Language Bilingual in Turkish and English
Series Adalya Supplementary Series 4


Karaçallı Hill is situated on the Pamphylian plain between the cities of Perge and Magydos. Formed of travertine like most parts of the region, the hill extends in the north-south direction and is roughly elliptical in shape with a flat top of approximately 150,000 sq. m. Karaçallı Hill is entirely covered by a necropolis, which was discovered accidentally in 1991 during the course of water works construction. The subsequent rescue excavation by the Antalya Museum covered the west side of the hill where the roads to Kemerağzı and Taşköy intersect. The excavation team concluded that the entire surface of the hill, including the excavation area, had been used as a stone quarry and burial ground in Antiquity.

The top of the hill still shows traces of quarry works in the north, east and south. The north-northwest of the hill, west of the Taşköy road, also has raised elevations, which were cut into all around to obtain stone. Carved into these raised areas are chamasorion-type sarcophagi. There are also a number of niches, chamber tombs and chamasorion-type sarcophagi carved into the rocks that have rolled down, along the western slope.

The necropolis at Karaçallı bears special significance in regard to the Classical period of the region due to the assemblage unearthed by the rescue excavation. An evaluation of the tombs and other finds with the help of comparative material and an assessment of their origins will cast a light upon the relations between Pamphylia and the neighbouring regions. In addition, the proximity of the ancient stone quarry to Perge, as well as the similarity of the foundation stones used in Classical Structure I on the acropolis of the city to the stone type found at Karaçallı, illuminates the relations between these two sites. In this context, the present study investigates the connections between Karaçallı and Perge, the identity of the dead buried in the Karaçallı necropolis and the localisation of the site.

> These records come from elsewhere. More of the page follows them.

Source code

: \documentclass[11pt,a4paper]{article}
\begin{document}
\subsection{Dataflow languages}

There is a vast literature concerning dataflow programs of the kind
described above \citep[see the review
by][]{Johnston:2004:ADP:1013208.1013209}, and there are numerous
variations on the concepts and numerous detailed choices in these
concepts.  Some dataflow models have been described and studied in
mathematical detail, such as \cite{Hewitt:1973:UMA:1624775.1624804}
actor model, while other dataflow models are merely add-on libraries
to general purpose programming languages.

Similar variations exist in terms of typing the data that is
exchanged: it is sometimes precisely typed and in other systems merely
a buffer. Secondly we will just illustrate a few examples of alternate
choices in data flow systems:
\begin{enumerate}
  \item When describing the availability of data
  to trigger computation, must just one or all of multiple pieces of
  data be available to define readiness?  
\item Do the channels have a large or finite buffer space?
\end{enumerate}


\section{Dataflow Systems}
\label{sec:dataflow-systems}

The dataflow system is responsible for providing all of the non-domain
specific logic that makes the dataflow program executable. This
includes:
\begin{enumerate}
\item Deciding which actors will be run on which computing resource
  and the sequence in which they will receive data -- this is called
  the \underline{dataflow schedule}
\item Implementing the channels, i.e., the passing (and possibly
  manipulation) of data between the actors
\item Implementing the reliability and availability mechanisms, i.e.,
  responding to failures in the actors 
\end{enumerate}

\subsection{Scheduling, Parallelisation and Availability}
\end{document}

There are three main tomb types: chamasorions, chamber tombs, cubicle tombs.
A general consideration of terracotta finds from Karaçallı shows that they can be grouped into two large groups as imported wares and local wares. Imported wares comprise black figure, red figure and black-glazed pottery as well as trade amphorae. The local pottery consists of drinking vessels and coarse ware. The metal and glass finds are both few in number and their place of manufacture remains difficult to assess.